There were 867 households, out of which 25.7% had children under the age of 18 living with them, 56.6% were married couples living together, 8.1% had a female householder with no husband present, and 30.6% were non-families. 27.0% of all households were made up of individuals, and 13.5% had someone living alone who was 65 years of age or older. The average household size was 2.36 and the average family size was 2.83.

In the town, the population was spread out, with 13.2% under the age of 18, 8.7% from 18 to 24, 43.3% from 25 to 44, 22.4% from 45 to 64, and 12.4% who were 65 years of age or older. The median age was 38 years. For every 100 females, there were 216.8 males. For every 100 females age 18 and over, there were 251.8 males.

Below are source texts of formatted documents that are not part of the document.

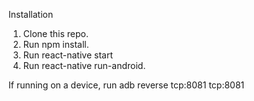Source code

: Installation

1) Clone this repo.
2) Run npm install.
3) Run react-native start
4) Run react-native run-android.

If running on a device, run adb reverse tcp:8081 tcp:8081

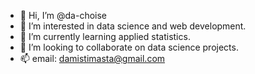 - 👋 Hi, I’m @da-choise
- 👀 I’m interested in data science and web development.
- 🌱 I’m currently learning applied statistics.
- 💞️ I’m looking to collaborate on data science projects.
- 📫 email: damistimasta@gmail.com

<!---
da-choise/da-choise is a ✨ special ✨ repository because its `README.md` (this file) appears on your GitHub profile.
You can click the Preview link to take a look at your changes.
--->
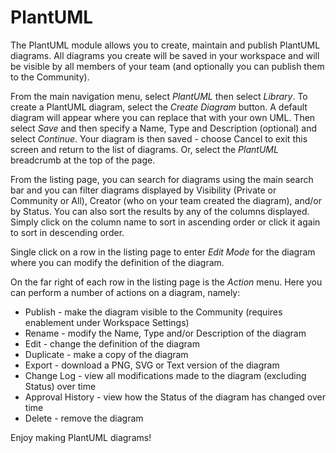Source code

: # PlantUML

The PlantUML module allows you to create, maintain and publish PlantUML diagrams.  All diagrams you create will be saved in your workspace and will be visible by all members of your team (and optionally you can publish them to the Community). &#x20;

From the main navigation menu, select _PlantUML_ then select _Library_.  To create a PlantUML diagram, select the _Create Diagram_ button.  A default diagram will appear where you can replace that with your own UML.  Then select _Save_ and then specify a Name, Type and Description (optional) and select _Continue_.  Your diagram is then saved - choose Cancel to exit this screen and return to the list of diagrams.  Or, select the _PlantUML_ breadcrumb at the top of the page.

From the listing page, you can search for diagrams using the main search bar and you can filter diagrams displayed by Visibility (Private or Community or All), Creator (who on your team created the diagram), and/or by Status.  You can also sort the results by any of the columns displayed.  Simply click on the column name to sort in ascending order or click it again to sort in descending order.

Single click on a row in the listing page to enter _Edit Mode_ for the diagram where you can modify the definition of the diagram.

On the far right of each row in the listing page is the _Action_ menu.  Here you can perform a number of actions on a diagram, namely:

* Publish - make the diagram visible to the Community (requires enablement under Workspace Settings)
* Rename - modify the Name, Type and/or Description of the diagram
* Edit - change the definition of the diagram
* Duplicate - make a copy of the diagram
* Export - download a PNG, SVG or Text version of the diagram
* Change Log - view all modifications made to the diagram (excluding Status) over time
* Approval History - view how the Status of the diagram has changed over time
* Delete - remove the diagram

Enjoy making PlantUML diagrams!
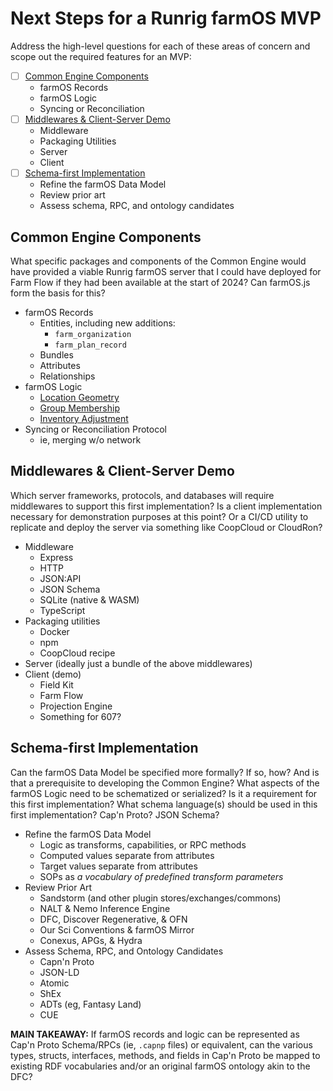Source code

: # Next Steps for a Runrig farmOS MVP
Address the high-level questions for each of these areas of concern and scope out the required features for an MVP:

- [ ] [Common Engine Components](#common-engine-components)
  - farmOS Records
  - farmOS Logic
  - Syncing or Reconciliation
- [ ] [Middlewares & Client-Server Demo](#middlewares--client-server-demo)
  - Middleware
  - Packaging Utilities
  - Server
  - Client
- [ ] [Schema-first Implementation](#schema-first-implementation)
  - Refine the farmOS Data Model
  - Review prior art
  - Assess schema, RPC, and ontology candidates

## Common Engine Components
What specific packages and components of the Common Engine would have provided a
viable Runrig farmOS server that I could have deployed for Farm Flow if they had
been available at the start of 2024? Can farmOS.js form the basis for this?

- farmOS Records
  - Entities, including new additions:
    - `farm_organization`
    - `farm_plan_record`
  - Bundles
  - Attributes
  - Relationships
- farmOS Logic
  - [Location Geometry]
  - [Group Membership]
  - [Inventory Adjustment]
- Syncing or Reconciliation Protocol
  - ie, merging w/o network

## Middlewares & Client-Server Demo
Which server frameworks, protocols, and databases will require middlewares to
support this first implementation? Is a client implementation necessary for
demonstration purposes at this point? Or a CI/CD utility to replicate and deploy
the server via something like CoopCloud or CloudRon?

- Middleware
  - Express
  - HTTP
  - JSON:API
  - JSON Schema
  - SQLite (native & WASM)
  - TypeScript
- Packaging utilities
  - Docker
  - npm
  - CoopCloud recipe
- Server (ideally just a bundle of the above middlewares)
- Client (demo)
  - Field Kit
  - Farm Flow
  - Projection Engine
  - Something for 607?

## Schema-first Implementation
Can the farmOS Data Model be specified more formally? If so, how? And is that a
prerequisite to developing the Common Engine? What aspects of the farmOS Logic
need to be schematized or serialized? Is it a requirement for this first
implementation? What schema language(s) should be used in this first
implementation? Cap'n Proto? JSON Schema?

- Refine the farmOS Data Model
  - Logic as transforms, capabilities, or RPC methods
  - Computed values separate from attributes
  - Target values separate from attributes
  - SOPs as _a vocabulary of predefined transform parameters_
- Review Prior Art
  - Sandstorm (and other plugin stores/exchanges/commons)
  - NALT & Nemo Inference Engine
  - DFC, Discover Regenerative, & OFN
  - Our Sci Conventions & farmOS Mirror
  - Conexus, APGs, & Hydra
- Assess Schema, RPC, and Ontology Candidates
  - Capn'n Proto
  - JSON-LD
  - Atomic
  - ShEx
  - ADTs (eg, Fantasy Land)
  - CUE

__MAIN TAKEAWAY:__ If farmOS records and logic can be represented as Cap'n Proto
Schema/RPCs (ie, `.capnp` files) or equivalent, can the various types, structs,
interfaces, methods, and fields in Cap'n Proto be mapped to existing RDF
vocabularies and/or an original farmOS ontology akin to the DFC?

[Location Geometry]: https://farmos.org/model/logic/location
[Group Membership]: https://farmos.org/model/logic/group
[Inventory Adjustment]: https://farmos.org/model/logic/inventory
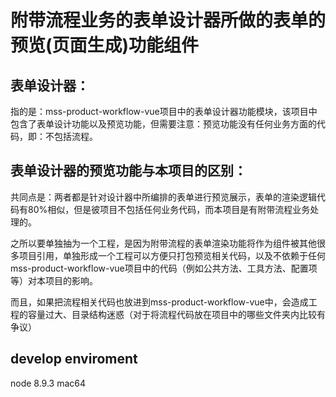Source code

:# 附带流程业务的表单设计器所做的表单的预览(页面生成)功能组件

## 表单设计器：
指的是：mss-product-workflow-vue项目中的表单设计器功能模块，该项目中包含了表单设计功能以及预览功能，但需要注意：预览功能没有任何业务方面的代码，即：不包括流程。

## 表单设计器的预览功能与本项目的区别：
共同点是：两者都是针对设计器中所编排的表单进行预览展示，表单的渲染逻辑代码有80%相似，但是彼项目不包括任何业务代码，而本项目是有附带流程业务处理的。

之所以要单独抽为一个工程，是因为附带流程的表单渲染功能将作为组件被其他很多项目引用，单独形成一个工程可以方便只打包预览相关代码，以及不依赖于任何mss-product-workflow-vue项目中的代码（例如公共方法、工具方法、配置项等）对本项目的影响。

而且，如果把流程相关代码也放进到mss-product-workflow-vue中，会造成工程的容量过大、目录结构迷惑（对于将流程代码放在项目中的哪些文件夹内比较有争议）

## develop enviroment
node 8.9.3 mac64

The median income for a household in the town was $37,330, and the median income for a family was $43,558. Males had a median income of $42,361 versus $22,308 for females. The per capita income for the town was $16,375. About 8.5% of families and 12.3% of the population were below the poverty line, including 20.0% of those under age 18 and 11.1% of those age 65 or over.

Historical population
| Census | Pop. | Note | %± |
| 1850 | 3,044 |  | — |
| 1860 | 3,585 |  | 17.8% |
| 1870 | 3,342 |  | −6.8% |
| 1880 | 3,143 |  | −6.0% |
| 1890 | 3,014 |  | −4.1% |
| 1900 | 2,882 |  | −4.4% |
| 1910 | 2,575 |  | −10.7% |
| 1920 | 2,111 |  | −18.0% |
| 1930 | 1,958 |  | −7.2% |
| 1940 | 1,954 |  | −0.2% |
| 1950 | 1,842 |  | −5.7% |
| 1960 | 1,756 |  | −4.7% |
| 1970 | 1,748 |  | −0.5% |
| 1980 | 1,823 |  | 4.3% |
| 1990 | 2,768 |  | 51.8% |
| 2000 | 3,345 |  | 20.8% |
| 2010 | 2,777 |  | −17.0% |
| 2020 | 2,765 |  | −0.4% |
U.S. Decennial Census 2020

== Communities and locations in the town ==
- Burnham Point State Park - A park on the St. Lawrence River across the channel from the eastern shores of Carlton Island.
- Carleton Island - An island in the St. Lawrence River opposite Burnham Point State Park. It was the site of the earliest settlement in Jefferson County, known as "King's Garden", where a fort was built in the late 17th century.
- Cedar Point State Park - A state park on the St. Lawrence River near the eastern town line.
- Cape Vincent - A village in the northwestern part of the town on NY-12E. It had a railroad station from 1852 until the mid 20th century.
- Dablon Point - A headland on Lake Ontario between Mud Bay and Wilson Bay.
- Fox Island - A 263 acre island in Lake Ontario, southeast of Grenadier Island; once owned by former New York Governor Horace White; island auctioned off August 24, 2007, for $3.78 million to Vance Wilson, who claims he will keep the estate as it currently is.
- Fuller Bay - A bay of Lake Ontario at the western end of Cape Vincent peninsula.
- Grenadier Island - A large island in Lake Ontario, southwest of Cape Vincent. It was an important military installation in the War of 1812.
- Kents Creek - A stream flowing southwest to enter Lake Ontario at Mud Bay.
- Millens Bay - A location northeast of Sunnybank on NY-12E.
- Mud Bay - A bay of Lake Ontario at the western end of Cape Vincent peninsula.
- Ponds Corners - A location at the junction of County Roads 8 and 56 in the southwestern part of the town.
- Rosiere - A hamlet near the southeastern town line on County Road 4. One of the former stations on the old Rome, Watertown and Ogdensburg Railroad.
- St. Lawrence - A hamlet near the eastern town line on County Road 4. It was originally called "St. Oars' Corners", "Gotham's Corners", and "Crane's Corners".
- Sunnybank - A hamlet located on the south bank of the St. Lawrence River, northeast of Cape Vincent village on NY-12E.
- Tibbets Point - A headland on Lake Ontario, north of Wilson Point. The lighthouse marking the entrance to the St. Lawrence Seaway is now a youth hostel operated by Hostelling International USA.
- Warren Settlement - A hamlet on County Road 4 near the town center. It was settled circa 1825 by members of the Warren family.
- Wilson Bay - A bay of Lake Ontario at the western end of Cape Vincent peninsula.
- Wilson Point - A headland on Lake Ontario at the northern headland of Wilson Bay.